[PROBLEM REQUIREMENTS]:
In the entries that follow, how many lines hold "Verbatim"? Nothing but the number is expected.

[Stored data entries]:
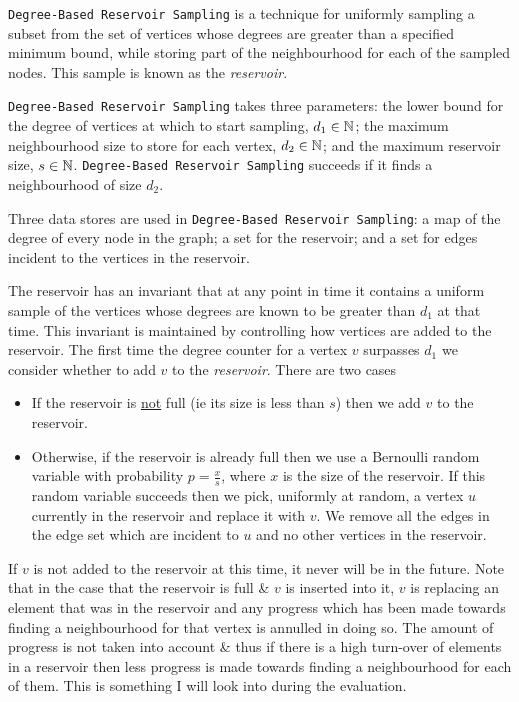 \documentclass[11pt,twoside,a4paper]{report}
\begin{document}
\texttt{Degree-Based Reservoir Sampling} is a technique for uniformly sampling a subset from the set of vertices whose degrees are greater than a specified minimum bound, while storing part of the neighbourhood for each of the sampled nodes. This sample is known as the \textit{reservoir}.

\par \texttt{Degree-Based Reservoir Sampling} takes three parameters: the lower bound for the degree of vertices at which to start sampling, $d_1\in\mathbb{N}$; the maximum neighbourhood size to store for each vertex, $d_2\in\mathbb{N}$; and the maximum reservoir size, $s\in\mathbb{N}$. \texttt{Degree-Based Reservoir Sampling} succeeds if it finds a neighbourhood of size $d_2$.


\par Three data stores are used in \texttt{Degree-Based Reservoir Sampling}: a map of the degree of every node in the graph; a set for the reservoir; and a set for edges incident to the vertices in the reservoir.

\par The reservoir has an invariant that at any point in time it contains a uniform sample of the vertices whose degrees are known to be greater than $d_1$ at that time. This invariant is maintained by controlling how vertices are added to the reservoir. The first time the degree counter for a vertex $v$ surpasses $d_1$ we consider whether to add $v$ to the \textit{reservoir}. There are two cases
\begin{itemize}
	\item If the reservoir is \underline{not} full (ie its size is less than $s$) then we add $v$ to the reservoir.
	\item Otherwise, if the reservoir is already full then we use a Bernoulli random variable with probability $p=\frac{x}s$, where $x$ is the size of the reservoir. If this random variable succeeds then we pick, uniformly at random, a vertex $u$ currently in the reservoir and replace it with $v$. We remove all the edges in the edge set which are incident to $u$ and no other vertices in the reservoir.
\end{itemize}
If $v$ is not added to the reservoir at this time, it never will be in the future. Note that in the case that the reservoir is full \& $v$ is inserted into it, $v$ is replacing an element that was in the reservoir and any progress which has been made towards finding a neighbourhood for that vertex is annulled in doing so. The amount of progress is not taken into account \& thus if there is a high turn-over of elements in a reservoir then less progress is made towards finding a neighbourhood for each of them. This is something I will look into during the evaluation.
\end{document}
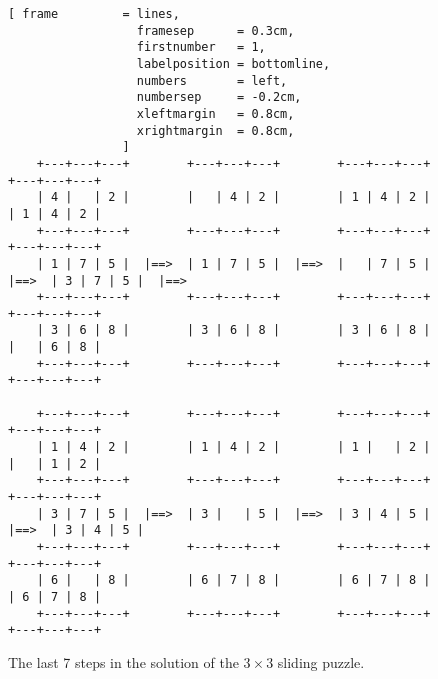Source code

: \begin{figure}[!ht]
\centering
\begin{Verbatim}[ frame         = lines, 
                  framesep      = 0.3cm, 
                  firstnumber   = 1,
                  labelposition = bottomline,
                  numbers       = left,
                  numbersep     = -0.2cm,
                  xleftmargin   = 0.8cm,
                  xrightmargin  = 0.8cm,
                ]
    +---+---+---+        +---+---+---+        +---+---+---+        +---+---+---+        
    | 4 |   | 2 |        |   | 4 | 2 |        | 1 | 4 | 2 |        | 1 | 4 | 2 |
    +---+---+---+        +---+---+---+        +---+---+---+        +---+---+---+
    | 1 | 7 | 5 |  |==>  | 1 | 7 | 5 |  |==>  |   | 7 | 5 |  |==>  | 3 | 7 | 5 |  |==>
    +---+---+---+        +---+---+---+        +---+---+---+        +---+---+---+
    | 3 | 6 | 8 |        | 3 | 6 | 8 |        | 3 | 6 | 8 |        |   | 6 | 8 |
    +---+---+---+        +---+---+---+        +---+---+---+        +---+---+---+

    +---+---+---+        +---+---+---+        +---+---+---+        +---+---+---+        
    | 1 | 4 | 2 |        | 1 | 4 | 2 |        | 1 |   | 2 |        |   | 1 | 2 |
    +---+---+---+        +---+---+---+        +---+---+---+        +---+---+---+
    | 3 | 7 | 5 |  |==>  | 3 |   | 5 |  |==>  | 3 | 4 | 5 |  |==>  | 3 | 4 | 5 |  
    +---+---+---+        +---+---+---+        +---+---+---+        +---+---+---+
    | 6 |   | 8 |        | 6 | 7 | 8 |        | 6 | 7 | 8 |        | 6 | 7 | 8 |
    +---+---+---+        +---+---+---+        +---+---+---+        +---+---+---+
\end{Verbatim}
\vspace*{-0.3cm}
\caption{The last 7 steps in the solution of the $3 \times 3$ sliding puzzle.}
\label{fig:8-puzzle.solution2}
\end{figure}

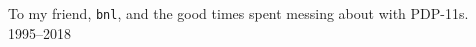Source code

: \begin{dedication}

  To my friend, \texttt{bnl}, and the good times spent
  messing about with PDP-11s. \\ [2em]

  1995--2018

\end{dedication}


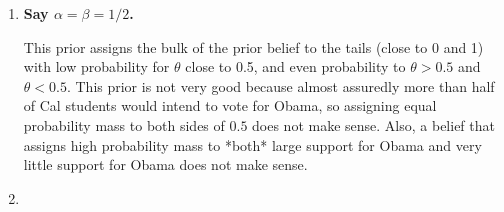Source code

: \documentclass{article}[12pt]
\begin{document}
\begin{enumerate}
	\item \textbf{Say $\alpha = \beta = 1/2$.}
	
	This prior assigns the bulk of the prior belief to the tails (close to 0 and 1) with low probability for $\theta$ close to 0.5, and even probability to $\theta > 0.5$ and $\theta < 0.5$. This prior is not very good because almost assuredly more than half of Cal students would intend to vote for Obama, so assigning equal probability mass to both sides of $0.5$ does not make sense. Also, a belief that assigns high probability mass to *both* large support for Obama and very little support for Obama does not make sense.

	\item 

	\end{enumerate}
\end{document}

[FINISHED TASK]:
2